Chefão do tráfico é alvo de atentado a bombas e tiros na fronteira

Policiais paraguaios em uma das casas destruídas por bombas e fogo na madrugada de hoje em Ypejhú (Foto: Direto das Ruas)

O alvo do ataque a bombas e tiros na madrugada desta quarta-feira em Ypejhú, cidade paraguaia vizinha de Paranhos (MS), a 469 km de Campo Grande, era Zacarias Alderete Peralta, considerado um dos principais chefes do tráfico de drogas naquela região da fronteira.
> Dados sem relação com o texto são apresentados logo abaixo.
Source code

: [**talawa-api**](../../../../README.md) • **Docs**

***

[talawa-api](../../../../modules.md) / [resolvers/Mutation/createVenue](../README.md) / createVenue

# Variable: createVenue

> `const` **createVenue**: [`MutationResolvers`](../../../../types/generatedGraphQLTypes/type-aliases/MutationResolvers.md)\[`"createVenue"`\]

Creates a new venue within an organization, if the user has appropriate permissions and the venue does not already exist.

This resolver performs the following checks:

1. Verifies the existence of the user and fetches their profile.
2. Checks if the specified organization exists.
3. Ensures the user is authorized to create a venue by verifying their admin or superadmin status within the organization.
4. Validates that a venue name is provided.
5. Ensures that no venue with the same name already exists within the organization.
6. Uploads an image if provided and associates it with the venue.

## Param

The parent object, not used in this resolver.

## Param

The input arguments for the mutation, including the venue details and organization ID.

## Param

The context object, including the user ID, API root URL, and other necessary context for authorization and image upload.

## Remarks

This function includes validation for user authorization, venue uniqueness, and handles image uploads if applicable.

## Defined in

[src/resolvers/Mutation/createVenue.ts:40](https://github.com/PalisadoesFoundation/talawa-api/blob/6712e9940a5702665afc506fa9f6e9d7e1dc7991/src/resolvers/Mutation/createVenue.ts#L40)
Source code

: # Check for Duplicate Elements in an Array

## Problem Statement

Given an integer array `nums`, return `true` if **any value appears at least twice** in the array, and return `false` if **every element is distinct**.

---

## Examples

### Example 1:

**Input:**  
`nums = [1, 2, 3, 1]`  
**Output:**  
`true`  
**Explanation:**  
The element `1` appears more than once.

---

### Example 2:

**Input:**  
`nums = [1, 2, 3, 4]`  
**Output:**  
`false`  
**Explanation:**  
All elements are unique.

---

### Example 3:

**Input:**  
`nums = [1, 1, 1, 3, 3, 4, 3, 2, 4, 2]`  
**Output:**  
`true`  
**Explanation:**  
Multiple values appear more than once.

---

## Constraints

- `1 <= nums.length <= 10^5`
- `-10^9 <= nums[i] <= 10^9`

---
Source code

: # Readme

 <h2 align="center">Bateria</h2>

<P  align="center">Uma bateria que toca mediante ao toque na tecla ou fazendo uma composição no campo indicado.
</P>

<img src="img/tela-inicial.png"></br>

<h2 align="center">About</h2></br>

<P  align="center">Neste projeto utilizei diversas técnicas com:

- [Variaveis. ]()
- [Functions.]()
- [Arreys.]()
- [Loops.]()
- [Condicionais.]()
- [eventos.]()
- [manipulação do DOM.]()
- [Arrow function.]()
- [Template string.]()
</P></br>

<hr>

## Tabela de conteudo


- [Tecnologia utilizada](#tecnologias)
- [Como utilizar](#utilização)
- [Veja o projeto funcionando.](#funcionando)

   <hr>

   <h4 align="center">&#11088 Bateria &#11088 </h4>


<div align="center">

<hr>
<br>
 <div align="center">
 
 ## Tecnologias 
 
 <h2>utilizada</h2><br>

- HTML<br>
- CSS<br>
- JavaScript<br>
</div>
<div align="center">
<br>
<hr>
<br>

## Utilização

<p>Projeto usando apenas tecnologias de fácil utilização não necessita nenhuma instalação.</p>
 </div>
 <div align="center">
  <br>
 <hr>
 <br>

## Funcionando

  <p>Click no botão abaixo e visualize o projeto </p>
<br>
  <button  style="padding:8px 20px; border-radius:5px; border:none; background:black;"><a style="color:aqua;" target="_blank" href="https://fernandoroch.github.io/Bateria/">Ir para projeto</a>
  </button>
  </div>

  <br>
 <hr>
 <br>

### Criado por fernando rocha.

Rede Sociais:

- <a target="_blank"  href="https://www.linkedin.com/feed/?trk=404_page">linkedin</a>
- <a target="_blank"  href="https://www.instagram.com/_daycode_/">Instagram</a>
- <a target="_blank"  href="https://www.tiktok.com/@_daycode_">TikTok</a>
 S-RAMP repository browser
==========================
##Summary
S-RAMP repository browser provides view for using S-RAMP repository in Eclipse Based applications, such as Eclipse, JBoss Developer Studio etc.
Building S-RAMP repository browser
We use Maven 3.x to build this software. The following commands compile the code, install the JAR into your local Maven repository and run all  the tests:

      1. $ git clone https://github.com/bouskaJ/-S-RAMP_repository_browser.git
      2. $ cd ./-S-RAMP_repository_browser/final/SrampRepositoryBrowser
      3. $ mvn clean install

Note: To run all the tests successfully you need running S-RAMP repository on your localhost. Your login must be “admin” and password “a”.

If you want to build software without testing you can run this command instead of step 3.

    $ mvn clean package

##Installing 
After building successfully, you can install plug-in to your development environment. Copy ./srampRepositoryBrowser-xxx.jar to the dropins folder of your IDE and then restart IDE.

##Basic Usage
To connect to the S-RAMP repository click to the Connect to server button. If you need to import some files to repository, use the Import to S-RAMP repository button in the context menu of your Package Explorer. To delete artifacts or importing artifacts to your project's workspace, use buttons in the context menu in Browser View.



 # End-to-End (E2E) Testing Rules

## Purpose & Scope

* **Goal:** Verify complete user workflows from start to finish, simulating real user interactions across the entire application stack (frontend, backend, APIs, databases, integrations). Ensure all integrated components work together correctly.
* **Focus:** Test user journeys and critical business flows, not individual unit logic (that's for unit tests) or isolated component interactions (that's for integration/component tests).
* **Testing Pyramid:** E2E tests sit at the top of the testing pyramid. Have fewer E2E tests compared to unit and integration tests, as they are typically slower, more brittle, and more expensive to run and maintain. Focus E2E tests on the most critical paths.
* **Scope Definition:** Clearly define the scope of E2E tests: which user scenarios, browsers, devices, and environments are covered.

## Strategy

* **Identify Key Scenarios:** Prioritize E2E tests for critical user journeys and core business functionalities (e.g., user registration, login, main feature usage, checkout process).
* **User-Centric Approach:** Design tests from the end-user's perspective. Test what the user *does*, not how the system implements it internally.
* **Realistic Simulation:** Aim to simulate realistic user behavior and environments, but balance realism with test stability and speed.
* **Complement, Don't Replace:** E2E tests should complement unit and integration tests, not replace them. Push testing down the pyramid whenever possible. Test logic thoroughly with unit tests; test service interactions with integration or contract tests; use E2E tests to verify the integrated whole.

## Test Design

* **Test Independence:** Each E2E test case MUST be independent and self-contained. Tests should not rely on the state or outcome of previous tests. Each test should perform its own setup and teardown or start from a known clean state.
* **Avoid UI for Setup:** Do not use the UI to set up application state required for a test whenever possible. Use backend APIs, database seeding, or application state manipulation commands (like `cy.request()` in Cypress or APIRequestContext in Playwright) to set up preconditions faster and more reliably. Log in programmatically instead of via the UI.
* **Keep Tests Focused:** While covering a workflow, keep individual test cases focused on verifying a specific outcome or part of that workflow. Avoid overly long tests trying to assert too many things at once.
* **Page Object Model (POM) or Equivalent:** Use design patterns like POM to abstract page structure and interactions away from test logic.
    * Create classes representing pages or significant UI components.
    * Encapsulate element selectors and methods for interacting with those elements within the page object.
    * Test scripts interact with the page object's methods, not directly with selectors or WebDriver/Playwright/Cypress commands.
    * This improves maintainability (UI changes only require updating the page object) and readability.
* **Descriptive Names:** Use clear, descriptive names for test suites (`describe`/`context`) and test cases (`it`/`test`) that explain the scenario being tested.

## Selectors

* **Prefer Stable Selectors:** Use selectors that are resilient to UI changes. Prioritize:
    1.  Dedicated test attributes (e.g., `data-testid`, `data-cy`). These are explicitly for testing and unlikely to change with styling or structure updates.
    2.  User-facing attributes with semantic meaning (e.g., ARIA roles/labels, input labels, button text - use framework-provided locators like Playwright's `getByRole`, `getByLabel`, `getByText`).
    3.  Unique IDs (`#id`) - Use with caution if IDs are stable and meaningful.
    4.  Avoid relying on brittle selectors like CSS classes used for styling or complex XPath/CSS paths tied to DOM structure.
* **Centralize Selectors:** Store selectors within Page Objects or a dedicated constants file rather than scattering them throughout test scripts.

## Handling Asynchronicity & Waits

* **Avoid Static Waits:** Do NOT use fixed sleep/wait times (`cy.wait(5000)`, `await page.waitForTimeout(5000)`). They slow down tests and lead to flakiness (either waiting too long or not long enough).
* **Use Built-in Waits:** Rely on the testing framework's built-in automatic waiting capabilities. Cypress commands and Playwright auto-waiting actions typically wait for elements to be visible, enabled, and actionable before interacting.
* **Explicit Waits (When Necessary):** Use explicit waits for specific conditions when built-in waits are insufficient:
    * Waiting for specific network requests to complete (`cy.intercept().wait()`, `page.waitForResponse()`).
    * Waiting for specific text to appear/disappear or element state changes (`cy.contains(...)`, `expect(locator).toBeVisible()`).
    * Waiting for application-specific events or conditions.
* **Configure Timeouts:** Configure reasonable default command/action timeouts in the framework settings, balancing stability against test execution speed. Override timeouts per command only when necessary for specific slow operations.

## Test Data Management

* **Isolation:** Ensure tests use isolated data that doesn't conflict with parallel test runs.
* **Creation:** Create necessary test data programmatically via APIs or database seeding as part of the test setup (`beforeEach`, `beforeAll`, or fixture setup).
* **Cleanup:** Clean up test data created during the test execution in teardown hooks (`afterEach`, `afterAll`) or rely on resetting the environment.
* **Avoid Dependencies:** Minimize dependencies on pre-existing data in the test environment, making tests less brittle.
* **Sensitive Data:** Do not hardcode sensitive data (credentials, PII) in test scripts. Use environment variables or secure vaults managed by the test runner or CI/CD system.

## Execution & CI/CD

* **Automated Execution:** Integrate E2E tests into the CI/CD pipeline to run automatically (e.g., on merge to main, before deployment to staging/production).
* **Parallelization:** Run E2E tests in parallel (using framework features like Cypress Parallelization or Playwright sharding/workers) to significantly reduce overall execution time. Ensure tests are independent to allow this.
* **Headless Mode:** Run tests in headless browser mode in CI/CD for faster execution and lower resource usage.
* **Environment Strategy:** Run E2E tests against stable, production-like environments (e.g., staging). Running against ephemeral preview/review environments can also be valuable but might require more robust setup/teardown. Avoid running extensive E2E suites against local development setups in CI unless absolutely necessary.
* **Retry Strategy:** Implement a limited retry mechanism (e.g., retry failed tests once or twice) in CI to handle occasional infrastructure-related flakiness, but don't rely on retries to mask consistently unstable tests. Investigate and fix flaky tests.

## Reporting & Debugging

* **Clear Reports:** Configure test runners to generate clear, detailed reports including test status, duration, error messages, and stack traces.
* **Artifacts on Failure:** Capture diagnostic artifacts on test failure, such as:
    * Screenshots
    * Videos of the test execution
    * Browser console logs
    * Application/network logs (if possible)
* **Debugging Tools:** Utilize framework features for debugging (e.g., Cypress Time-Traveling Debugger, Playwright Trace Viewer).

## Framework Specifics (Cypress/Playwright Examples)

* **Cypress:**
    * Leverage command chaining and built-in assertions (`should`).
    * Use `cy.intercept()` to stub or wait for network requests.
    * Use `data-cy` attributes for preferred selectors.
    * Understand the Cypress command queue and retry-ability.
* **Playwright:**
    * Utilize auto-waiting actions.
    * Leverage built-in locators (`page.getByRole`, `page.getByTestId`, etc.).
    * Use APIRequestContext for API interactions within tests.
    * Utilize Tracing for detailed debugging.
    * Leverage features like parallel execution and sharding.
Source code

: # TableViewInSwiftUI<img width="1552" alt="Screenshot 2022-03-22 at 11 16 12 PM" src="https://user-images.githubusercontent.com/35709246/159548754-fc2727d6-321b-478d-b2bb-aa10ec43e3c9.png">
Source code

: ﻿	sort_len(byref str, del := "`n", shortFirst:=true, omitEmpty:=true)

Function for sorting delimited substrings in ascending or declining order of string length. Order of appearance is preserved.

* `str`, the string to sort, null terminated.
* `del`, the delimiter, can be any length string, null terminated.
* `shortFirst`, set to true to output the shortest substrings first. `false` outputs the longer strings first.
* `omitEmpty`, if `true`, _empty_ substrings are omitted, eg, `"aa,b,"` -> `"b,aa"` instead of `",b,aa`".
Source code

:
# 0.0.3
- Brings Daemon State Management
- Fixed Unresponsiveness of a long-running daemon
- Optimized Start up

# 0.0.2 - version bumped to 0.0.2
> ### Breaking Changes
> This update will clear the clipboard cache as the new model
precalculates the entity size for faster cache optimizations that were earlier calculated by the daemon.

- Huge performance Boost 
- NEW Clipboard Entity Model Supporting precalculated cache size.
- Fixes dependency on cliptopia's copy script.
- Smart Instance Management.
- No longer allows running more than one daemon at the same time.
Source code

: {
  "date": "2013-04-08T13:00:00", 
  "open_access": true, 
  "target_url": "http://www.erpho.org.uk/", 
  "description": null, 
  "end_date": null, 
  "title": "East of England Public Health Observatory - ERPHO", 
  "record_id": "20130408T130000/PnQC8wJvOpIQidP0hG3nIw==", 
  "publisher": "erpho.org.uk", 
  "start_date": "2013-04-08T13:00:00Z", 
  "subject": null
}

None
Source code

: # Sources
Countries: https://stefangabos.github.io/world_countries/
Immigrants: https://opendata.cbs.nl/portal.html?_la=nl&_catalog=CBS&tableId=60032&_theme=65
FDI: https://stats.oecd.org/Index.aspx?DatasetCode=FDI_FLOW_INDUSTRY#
As três casas e a loja de venda de veículos Tatto destruídas por incêndio provocado pelos explosivos detonados pela quadrilha que fez o ataque era da família de Zacarias. Pelo menos 30 bandidos participaram do ataque, segundo relatos dos moradores.

A filha dele, Rosana Antonia Alderete Peralta, a nora Aline Veron Vittencourt e o neto, de seis meses de vida, estavam em uma das casas quando os bandidos chegaram, por volta de 3h30.

Os três foram levados para a frente da residência enquanto a quadrilha destruía o local com bombas. Os bandidos pouparam a vida das mulheres e das crianças, porque o alvo seriam Zacarias e seus filhos, segundo policiais paraguaios.

Aline é mulher de Diego Zacaria Alderete Peralta, filho de Zacarias e um dos sobreviventes da chacina ocorrida em 2015 em Paranhos.

Disputa sangrenta – Em 19 de outubro de 2015, pistoleiros em duas caminhonetes dispararam pelo menos cem tiros em um grupo que estava numa padaria na área central de Paranhos.

Morreram Bruno Vieira de Oliveira, 26, Mohamed Youssef Neto, 31, Rodrigo da Silva, 28, Denis Gustavo, 24, e Arnaldo Andres Alderete Peralta, 32. Anderson Cristiano, 27, e Diego Zacaria Alderete Peralta, 26, sobreviveram, mas Diego teve a perna amputada em consequência do ferimento.

Após a chacina, a guerra entre o clã Zacarias e o sul-mato-grossense Luiz Carlos Gregol, 40, o Tatá, se intensificou. Zacarias responsabilizou Tatá pelo ataque, em mais um capítulo da sangrenta batalha pelo controle do tráfico de drogas no Departamento de Canindeyú.

Gregol foi morto a tiros no dia 5 de novembro deste ano, em Amambai, a 366 km da Capital. Após a morte, moradores da região afirmavam que Zacarias teria se tornado o único chefão do crime, mas o ataque desta madrugada deixa claro que ele agora virou alvo de outro grupo criminoso.

Segundo policiais paraguaios, após destruírem as casas e a loja de carros, os bandidos em cinco caminhonetes deixaram Ypejhú e cruzaram para o lado brasileiro da fronteira. Pelo menos duas caminhonetes já foram encontradas queimadas.